PROBLEM DETAILS
Check each line of the records below for the string "tmmx", then state how many lines contain it, with no other output.

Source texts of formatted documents
__________
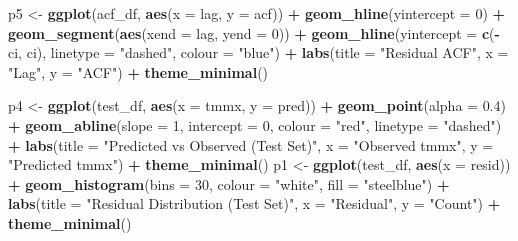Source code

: \documentclass[
]{article}
\newenvironment{Shaded}{\begin{snugshade}}{\end{snugshade}}
\newcommand{\AttributeTok}[1]{\textcolor[rgb]{0.13,0.29,0.53}{#1}}
\newcommand{\DecValTok}[1]{\textcolor[rgb]{0.00,0.00,0.81}{#1}}
\newcommand{\FloatTok}[1]{\textcolor[rgb]{0.00,0.00,0.81}{#1}}
\newcommand{\FunctionTok}[1]{\textcolor[rgb]{0.13,0.29,0.53}{\textbf{#1}}}
\newcommand{\NormalTok}[1]{#1}
\newcommand{\OtherTok}[1]{\textcolor[rgb]{0.56,0.35,0.01}{#1}}
\newcommand{\SpecialCharTok}[1]{\textcolor[rgb]{0.81,0.36,0.00}{\textbf{#1}}}
\newcommand{\StringTok}[1]{\textcolor[rgb]{0.31,0.60,0.02}{#1}}
\begin{document}
\begin{Shaded}
\begin{Highlighting}[]
\NormalTok{p5 }\OtherTok{\textless{}{-}} \FunctionTok{ggplot}\NormalTok{(acf\_df, }\FunctionTok{aes}\NormalTok{(}\AttributeTok{x =}\NormalTok{ lag, }\AttributeTok{y =}\NormalTok{ acf)) }\SpecialCharTok{+}
  \FunctionTok{geom\_hline}\NormalTok{(}\AttributeTok{yintercept =} \DecValTok{0}\NormalTok{) }\SpecialCharTok{+}
  \FunctionTok{geom\_segment}\NormalTok{(}\FunctionTok{aes}\NormalTok{(}\AttributeTok{xend =}\NormalTok{ lag, }\AttributeTok{yend =} \DecValTok{0}\NormalTok{)) }\SpecialCharTok{+}
  \FunctionTok{geom\_hline}\NormalTok{(}\AttributeTok{yintercept =} \FunctionTok{c}\NormalTok{(}\SpecialCharTok{{-}}\NormalTok{ci, ci),}
             \AttributeTok{linetype =} \StringTok{"dashed"}\NormalTok{, }\AttributeTok{colour =} \StringTok{"blue"}\NormalTok{) }\SpecialCharTok{+}
  \FunctionTok{labs}\NormalTok{(}\AttributeTok{title =} \StringTok{"Residual ACF"}\NormalTok{, }\AttributeTok{x =} \StringTok{"Lag"}\NormalTok{, }\AttributeTok{y =} \StringTok{"ACF"}\NormalTok{) }\SpecialCharTok{+}
  \FunctionTok{theme\_minimal}\NormalTok{()}

\NormalTok{p4 }\OtherTok{\textless{}{-}} \FunctionTok{ggplot}\NormalTok{(test\_df, }\FunctionTok{aes}\NormalTok{(}\AttributeTok{x =}\NormalTok{ tmmx, }\AttributeTok{y =}\NormalTok{ pred)) }\SpecialCharTok{+}
  \FunctionTok{geom\_point}\NormalTok{(}\AttributeTok{alpha =} \FloatTok{0.4}\NormalTok{) }\SpecialCharTok{+}
  \FunctionTok{geom\_abline}\NormalTok{(}\AttributeTok{slope =} \DecValTok{1}\NormalTok{, }\AttributeTok{intercept =} \DecValTok{0}\NormalTok{,}
              \AttributeTok{colour =} \StringTok{"red"}\NormalTok{, }\AttributeTok{linetype =} \StringTok{"dashed"}\NormalTok{) }\SpecialCharTok{+}
  \FunctionTok{labs}\NormalTok{(}\AttributeTok{title =} \StringTok{"Predicted vs Observed (Test Set)"}\NormalTok{,}
       \AttributeTok{x =} \StringTok{"Observed tmmx"}\NormalTok{, }\AttributeTok{y =} \StringTok{"Predicted tmmx"}\NormalTok{) }\SpecialCharTok{+}
  \FunctionTok{theme\_minimal}\NormalTok{()}
\NormalTok{p1 }\OtherTok{\textless{}{-}} \FunctionTok{ggplot}\NormalTok{(test\_df, }\FunctionTok{aes}\NormalTok{(}\AttributeTok{x =}\NormalTok{ resid)) }\SpecialCharTok{+}
  \FunctionTok{geom\_histogram}\NormalTok{(}\AttributeTok{bins =} \DecValTok{30}\NormalTok{, }\AttributeTok{colour =} \StringTok{"white"}\NormalTok{, }\AttributeTok{fill =} \StringTok{"steelblue"}\NormalTok{) }\SpecialCharTok{+}
  \FunctionTok{labs}\NormalTok{(}\AttributeTok{title =} \StringTok{"Residual Distribution (Test Set)"}\NormalTok{,}
       \AttributeTok{x =} \StringTok{"Residual"}\NormalTok{, }\AttributeTok{y =} \StringTok{"Count"}\NormalTok{) }\SpecialCharTok{+}
  \FunctionTok{theme\_minimal}\NormalTok{()}


\end{Highlighting}
\end{Shaded}
\end{document}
__________
ANSWER BOX
2